= Description of the task =
Through the line with "function UnsubscribePriceBook(pwcTicker : PWideChar;" and starting from the first line, return the records below word for word, with pictures left out.
START Data shown
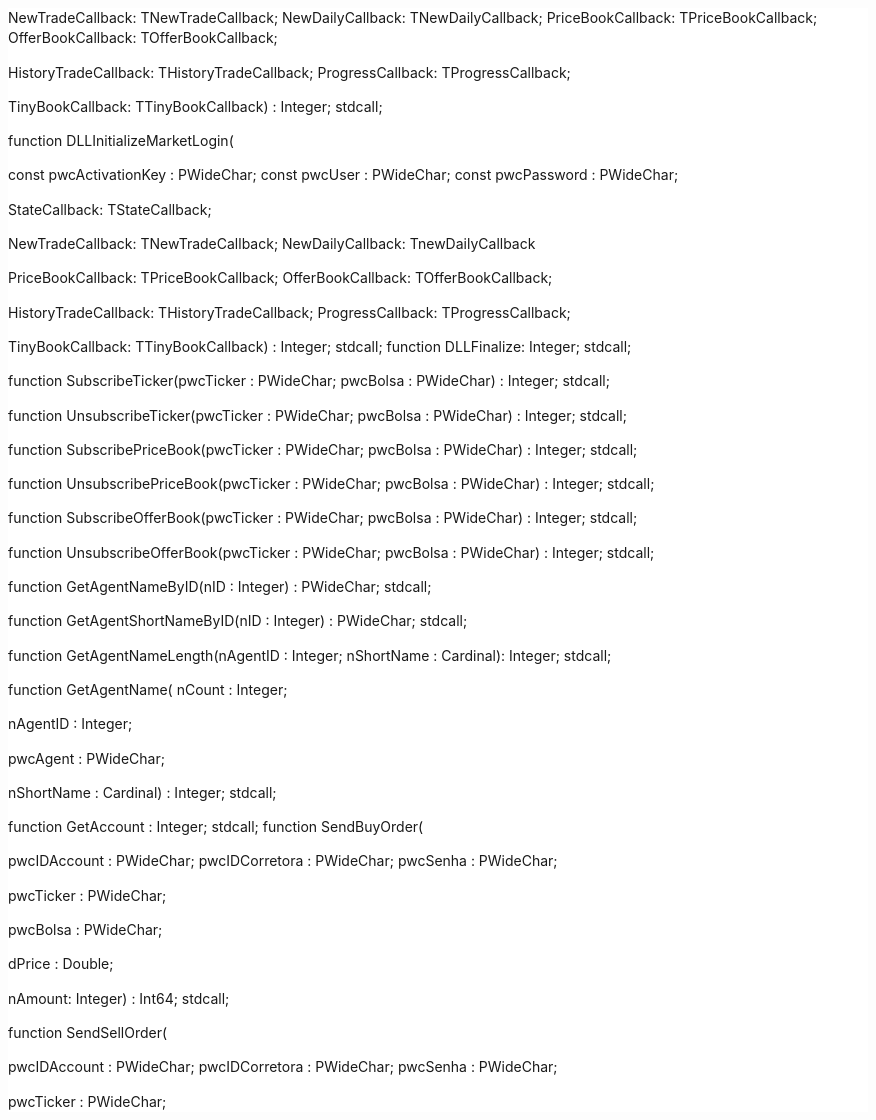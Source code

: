 NewTradeCallback: TNewTradeCallback; NewDailyCallback: TNewDailyCallback; PriceBookCallback: TPriceBookCallback; OfferBookCallback: TOfferBookCallback;

HistoryTradeCallback: THistoryTradeCallback; ProgressCallback: TProgressCallback;

TinyBookCallback: TTinyBookCallback) : Integer; stdcall;

function DLLInitializeMarketLogin(

const pwcActivationKey : PWideChar; const pwcUser : PWideChar; const pwcPassword : PWideChar;

StateCallback: TStateCallback;

NewTradeCallback: TNewTradeCallback; NewDailyCallback: TnewDailyCallback

PriceBookCallback: TPriceBookCallback; OfferBookCallback: TOfferBookCallback;

HistoryTradeCallback: THistoryTradeCallback; ProgressCallback: TProgressCallback;

TinyBookCallback: TTinyBookCallback) : Integer; stdcall; function DLLFinalize: Integer; stdcall;

function SubscribeTicker(pwcTicker : PWideChar; pwcBolsa : PWideChar) : Integer; stdcall;

function UnsubscribeTicker(pwcTicker : PWideChar; pwcBolsa : PWideChar) : Integer; stdcall;

function SubscribePriceBook(pwcTicker : PWideChar; pwcBolsa : PWideChar) : Integer; stdcall;

function UnsubscribePriceBook(pwcTicker : PWideChar; pwcBolsa : PWideChar) : Integer; stdcall;

function SubscribeOfferBook(pwcTicker : PWideChar; pwcBolsa : PWideChar) : Integer; stdcall;

function UnsubscribeOfferBook(pwcTicker : PWideChar; pwcBolsa : PWideChar) : Integer; stdcall;

function GetAgentNameByID(nID : Integer) : PWideChar; stdcall;

function GetAgentShortNameByID(nID : Integer) : PWideChar; stdcall;

function GetAgentNameLength(nAgentID : Integer; nShortName : Cardinal): Integer; stdcall;

function GetAgentName( nCount : Integer;

nAgentID : Integer;

pwcAgent : PWideChar;

nShortName : Cardinal) : Integer; stdcall;

function GetAccount : Integer; stdcall; function SendBuyOrder(

pwcIDAccount : PWideChar; pwcIDCorretora : PWideChar; pwcSenha : PWideChar;

pwcTicker : PWideChar;

pwcBolsa : PWideChar;

dPrice : Double;

nAmount: Integer) : Int64; stdcall;

function SendSellOrder(

pwcIDAccount : PWideChar; pwcIDCorretora : PWideChar; pwcSenha : PWideChar;

pwcTicker : PWideChar;

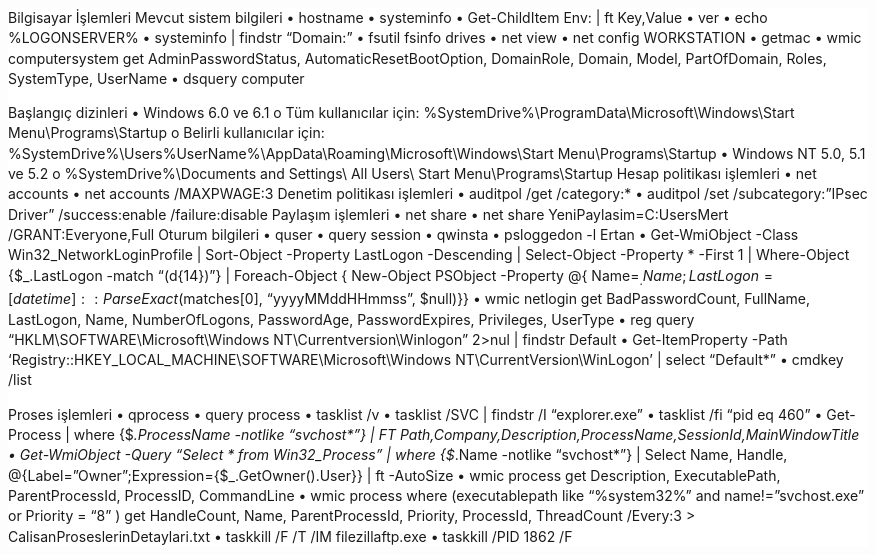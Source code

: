Bilgisayar İşlemleri
Mevcut sistem bilgileri
•	hostname
•	systeminfo
•	Get-ChildItem Env: | ft Key,Value
•	ver
•	echo %LOGONSERVER%
•	systeminfo | findstr “Domain:”
•	fsutil fsinfo drives
•	net view
•	net config WORKSTATION
•	getmac
•	wmic computersystem get AdminPasswordStatus, AutomaticResetBootOption, DomainRole, Domain, Model, PartOfDomain, Roles, SystemType, UserName
•	dsquery computer
 
Başlangıç dizinleri
•	Windows 6.0 ve 6.1
o	Tüm kullanıcılar için: %SystemDrive%\ProgramData\Microsoft\Windows\Start Menu\Programs\Startup
o	Belirli kullanıcılar için: %SystemDrive%\Users\%UserName%\AppData\Roaming\Microsoft\Windows\Start Menu\Programs\Startup
•	Windows NT 5.0, 5.1 ve 5.2
o	%SystemDrive%\Documents and Settings\ All Users\ Start Menu\Programs\Startup
Hesap politikası işlemleri
•	net accounts
•	net accounts /MAXPWAGE:3
Denetim politikası işlemleri
•	auditpol /get /category:*
•	auditpol /set /subcategory:”IPsec Driver” /success:enable /failure:disable
Paylaşım işlemleri
•	net share
•	net share YeniPaylasim=C:UsersMert /GRANT:Everyone,Full
Oturum bilgileri
•	quser
•	query session
•	qwinsta
•	psloggedon -l Ertan
•	Get-WmiObject -Class Win32_NetworkLoginProfile | Sort-Object -Property LastLogon -Descending | Select-Object -Property * -First 1 | Where-Object {$_.LastLogon -match “(d{14})”} | Foreach-Object { New-Object PSObject -Property @{ Name=$_.Name;LastLogon=[datetime]::ParseExact($matches[0], “yyyyMMddHHmmss”, $null)}}
•	wmic netlogin get BadPasswordCount, FullName, LastLogon, Name, NumberOfLogons, PasswordAge, PasswordExpires, Privileges, UserType
•	reg query “HKLM\SOFTWARE\Microsoft\Windows NT\Currentversion\Winlogon” 2>nul | findstr Default
•	Get-ItemProperty -Path ‘Registry::HKEY_LOCAL_MACHINE\SOFTWARE\Microsoft\Windows NT\CurrentVersion\WinLogon’ | select “Default*”
•	cmdkey /list
 
Proses işlemleri
•	qprocess
•	query process
•	tasklist /v
•	tasklist /SVC | findstr /I “explorer.exe”
•	tasklist /fi “pid eq 460”
•	Get-Process | where {$_.ProcessName -notlike “svchost*”} | FT Path,Company,Description,ProcessName,SessionId,MainWindowTitle
•	Get-WmiObject -Query “Select * from Win32_Process” | where {$_.Name -notlike “svchost*”} | Select Name, Handle, @{Label=”Owner”;Expression={$_.GetOwner().User}} | ft -AutoSize
•	wmic process get Description, ExecutablePath, ParentProcessId, ProcessID, CommandLine
•	wmic process where (executablepath like “%system32%” and name!=”svchost.exe” or Priority = “8” ) get HandleCount, Name, ParentProcessId, Priority, ProcessId, ThreadCount /Every:3 > CalisanProseslerinDetaylari.txt
•	taskkill /F /T /IM filezillaftp.exe
•	taskkill /PID 1862 /F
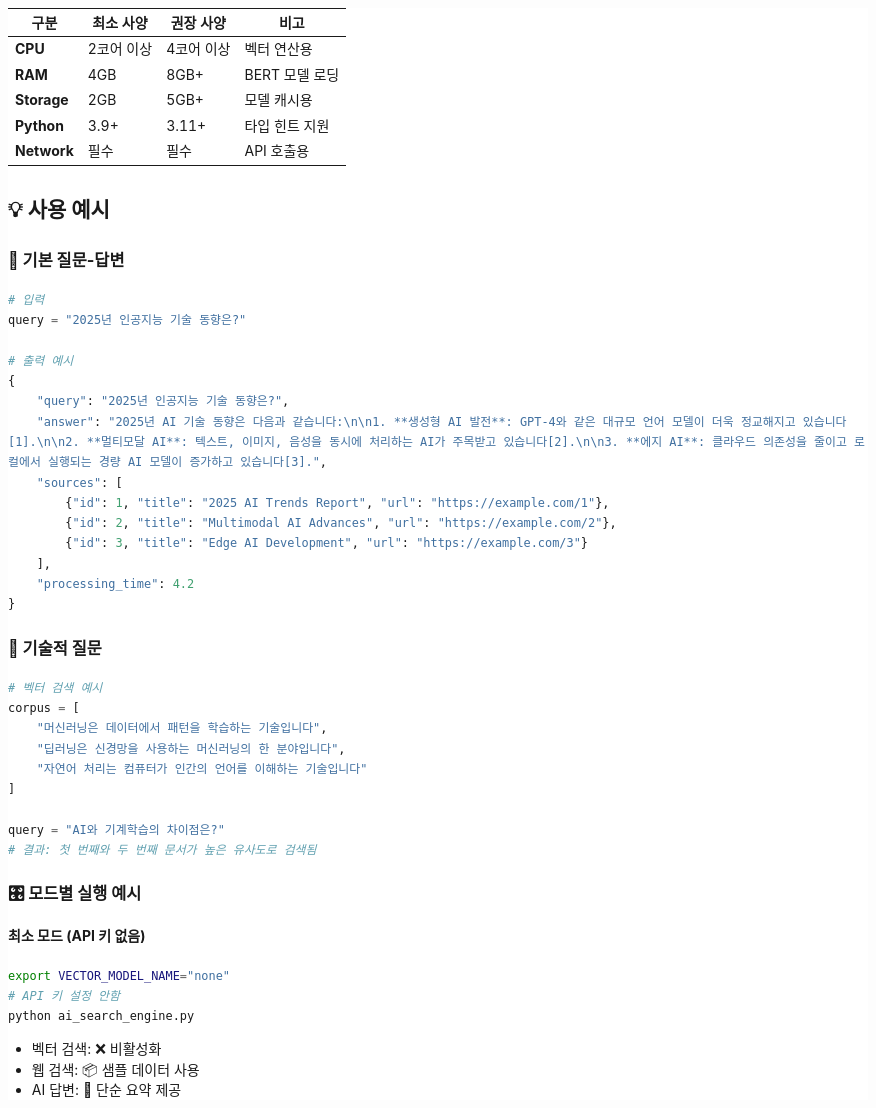 | 구분 | 최소 사양 | 권장 사양 | 비고 |
|------|-----------|-----------|------|
| **CPU** | 2코어 이상 | 4코어 이상 | 벡터 연산용 |
| **RAM** | 4GB | 8GB+ | BERT 모델 로딩 |
| **Storage** | 2GB | 5GB+ | 모델 캐시용 |
| **Python** | 3.9+ | 3.11+ | 타입 힌트 지원 |
| **Network** | 필수 | 필수 | API 호출용 |

## 💡 사용 예시

### 🎯 기본 질문-답변

```python
# 입력
query = "2025년 인공지능 기술 동향은?"

# 출력 예시
{
    "query": "2025년 인공지능 기술 동향은?",
    "answer": "2025년 AI 기술 동향은 다음과 같습니다:\n\n1. **생성형 AI 발전**: GPT-4와 같은 대규모 언어 모델이 더욱 정교해지고 있습니다[1].\n\n2. **멀티모달 AI**: 텍스트, 이미지, 음성을 동시에 처리하는 AI가 주목받고 있습니다[2].\n\n3. **에지 AI**: 클라우드 의존성을 줄이고 로컬에서 실행되는 경량 AI 모델이 증가하고 있습니다[3].",
    "sources": [
        {"id": 1, "title": "2025 AI Trends Report", "url": "https://example.com/1"},
        {"id": 2, "title": "Multimodal AI Advances", "url": "https://example.com/2"},
        {"id": 3, "title": "Edge AI Development", "url": "https://example.com/3"}
    ],
    "processing_time": 4.2
}
```

### 🔬 기술적 질문

```python
# 벡터 검색 예시
corpus = [
    "머신러닝은 데이터에서 패턴을 학습하는 기술입니다",
    "딥러닝은 신경망을 사용하는 머신러닝의 한 분야입니다",
    "자연어 처리는 컴퓨터가 인간의 언어를 이해하는 기술입니다"
]

query = "AI와 기계학습의 차이점은?"
# 결과: 첫 번째와 두 번째 문서가 높은 유사도로 검색됨
```

### 🎛️ 모드별 실행 예시

#### 최소 모드 (API 키 없음)
```bash
export VECTOR_MODEL_NAME="none"
# API 키 설정 안함
python ai_search_engine.py
```
- 벡터 검색: ❌ 비활성화
- 웹 검색: 📦 샘플 데이터 사용  
- AI 답변: 📝 단순 요약 제공
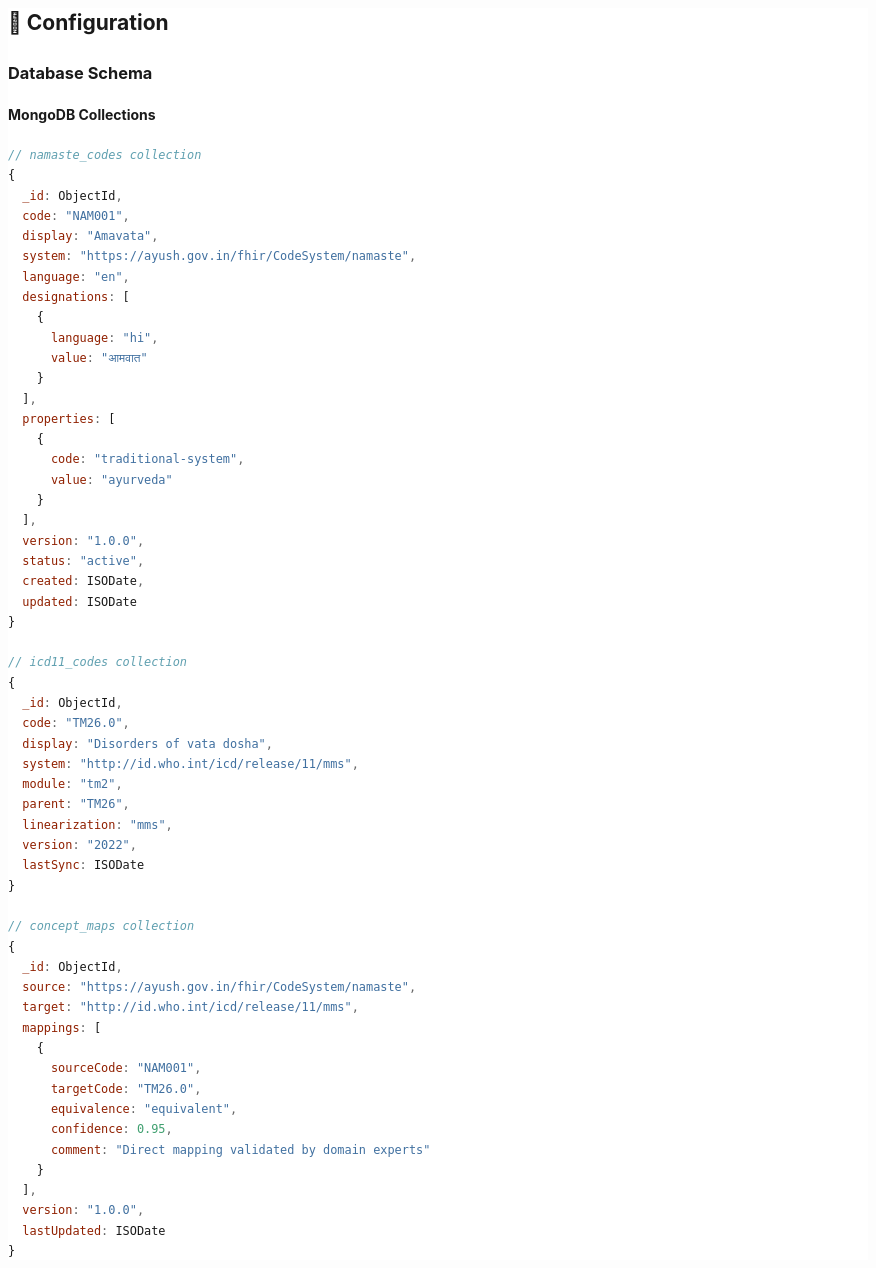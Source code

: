 ## 🔧 Configuration

### Database Schema

#### MongoDB Collections
```javascript
// namaste_codes collection
{
  _id: ObjectId,
  code: "NAM001",
  display: "Amavata",
  system: "https://ayush.gov.in/fhir/CodeSystem/namaste",
  language: "en",
  designations: [
    {
      language: "hi",
      value: "आमवात"
    }
  ],
  properties: [
    {
      code: "traditional-system",
      value: "ayurveda"
    }
  ],
  version: "1.0.0",
  status: "active",
  created: ISODate,
  updated: ISODate
}

// icd11_codes collection
{
  _id: ObjectId,
  code: "TM26.0",
  display: "Disorders of vata dosha",
  system: "http://id.who.int/icd/release/11/mms",
  module: "tm2",
  parent: "TM26",
  linearization: "mms",
  version: "2022",
  lastSync: ISODate
}

// concept_maps collection
{
  _id: ObjectId,
  source: "https://ayush.gov.in/fhir/CodeSystem/namaste",
  target: "http://id.who.int/icd/release/11/mms",
  mappings: [
    {
      sourceCode: "NAM001",
      targetCode: "TM26.0",
      equivalence: "equivalent",
      confidence: 0.95,
      comment: "Direct mapping validated by domain experts"
    }
  ],
  version: "1.0.0",
  lastUpdated: ISODate
}
```
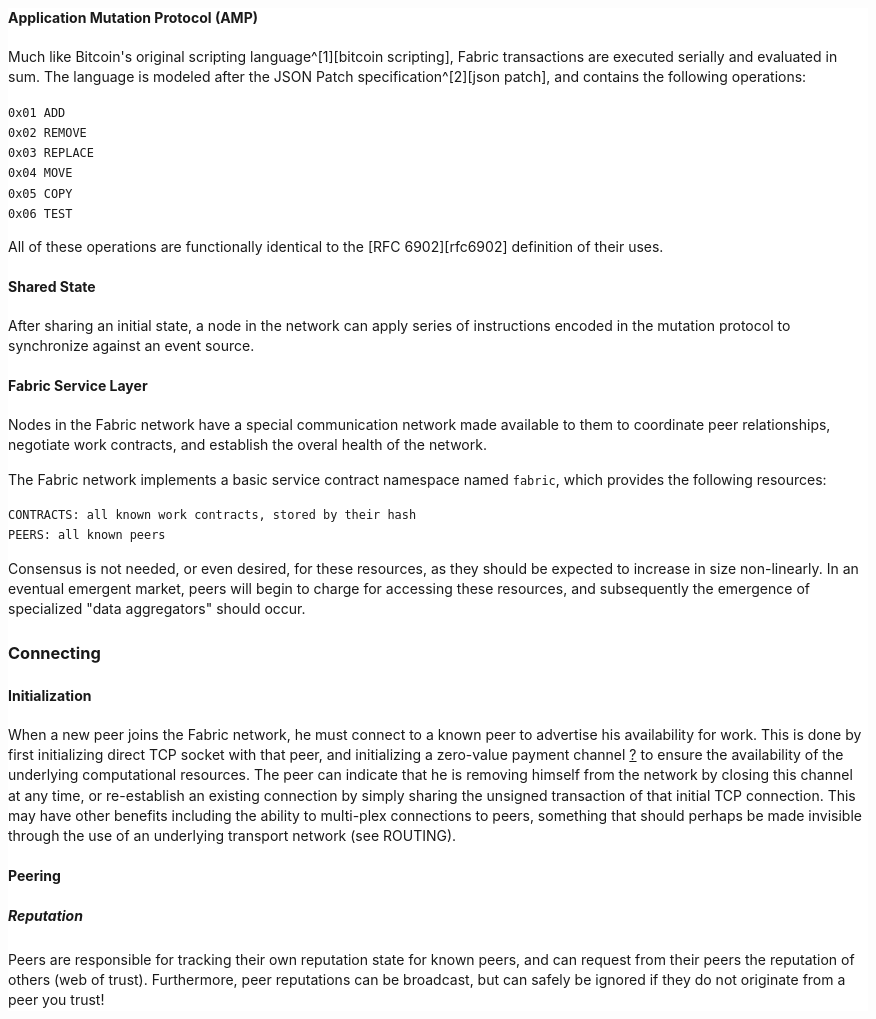 #### Application Mutation Protocol (AMP)
Much like Bitcoin's original scripting language^[1][bitcoin scripting], Fabric
transactions are executed serially and evaluated in sum.  The language is
modeled after the JSON Patch specification^[2][json patch], and contains the
following operations:

```
0x01 ADD
0x02 REMOVE
0x03 REPLACE
0x04 MOVE
0x05 COPY
0x06 TEST
```

All of these operations are functionally identical to the [RFC 6902][rfc6902] definition of their uses.

#### Shared State
After sharing an initial state, a node in the network can apply series of instructions encoded in the mutation protocol to synchronize against an event source.

#### Fabric Service Layer
Nodes in the Fabric network have a special communication network made available to them to coordinate peer relationships, negotiate work contracts, and establish the overal health of the network.

The Fabric network implements a basic service contract namespace named `fabric`, which provides the following resources:

```
CONTRACTS: all known work contracts, stored by their hash
PEERS: all known peers
```

Consensus is not needed, or even desired, for these resources, as they should be expected to increase in size non-linearly.  In an eventual emergent market, peers will begin to charge for accessing these resources, and subsequently the emergence of specialized "data aggregators" should occur.

### Connecting
#### Initialization
When a new peer joins the Fabric network, he must connect to a known peer to advertise his availability for work.  This is done by first initializing direct TCP socket with that peer, and initializing a zero-value payment channel [?] to ensure the availability of the underlying computational resources.  The peer can indicate that he is removing himself from the network by closing this channel at any time, or re-establish an existing connection by simply sharing the unsigned transaction of that initial TCP connection.  This may have other benefits including the ability to multi-plex connections to peers, something that should perhaps be made invisible through the use of an underlying transport network (see ROUTING).

[?]: IS_THIS_POSSIBLE?


#### Peering

##### Reputation
Peers are responsible for tracking their own reputation state for known peers, and can request from their peers the reputation of others (web of trust).  Furthermore, peer reputations can be broadcast, but can safely be ignored if they do not originate from a peer you trust!


[zkcp]: /zkcp.html
[homomorphic]: asdf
END Data shown
= Result of this task =
Source code

: NewTradeCallback: TNewTradeCallback; NewDailyCallback: TNewDailyCallback; PriceBookCallback: TPriceBookCallback; OfferBookCallback: TOfferBookCallback;

HistoryTradeCallback: THistoryTradeCallback; ProgressCallback: TProgressCallback;

TinyBookCallback: TTinyBookCallback) : Integer; stdcall;

function DLLInitializeMarketLogin(

const pwcActivationKey : PWideChar; const pwcUser : PWideChar; const pwcPassword : PWideChar;

StateCallback: TStateCallback;

NewTradeCallback: TNewTradeCallback; NewDailyCallback: TnewDailyCallback

PriceBookCallback: TPriceBookCallback; OfferBookCallback: TOfferBookCallback;

HistoryTradeCallback: THistoryTradeCallback; ProgressCallback: TProgressCallback;

TinyBookCallback: TTinyBookCallback) : Integer; stdcall; function DLLFinalize: Integer; stdcall;

function SubscribeTicker(pwcTicker : PWideChar; pwcBolsa : PWideChar) : Integer; stdcall;

function UnsubscribeTicker(pwcTicker : PWideChar; pwcBolsa : PWideChar) : Integer; stdcall;

function SubscribePriceBook(pwcTicker : PWideChar; pwcBolsa : PWideChar) : Integer; stdcall;

function UnsubscribePriceBook(pwcTicker : PWideChar; pwcBolsa : PWideChar) : Integer; stdcall;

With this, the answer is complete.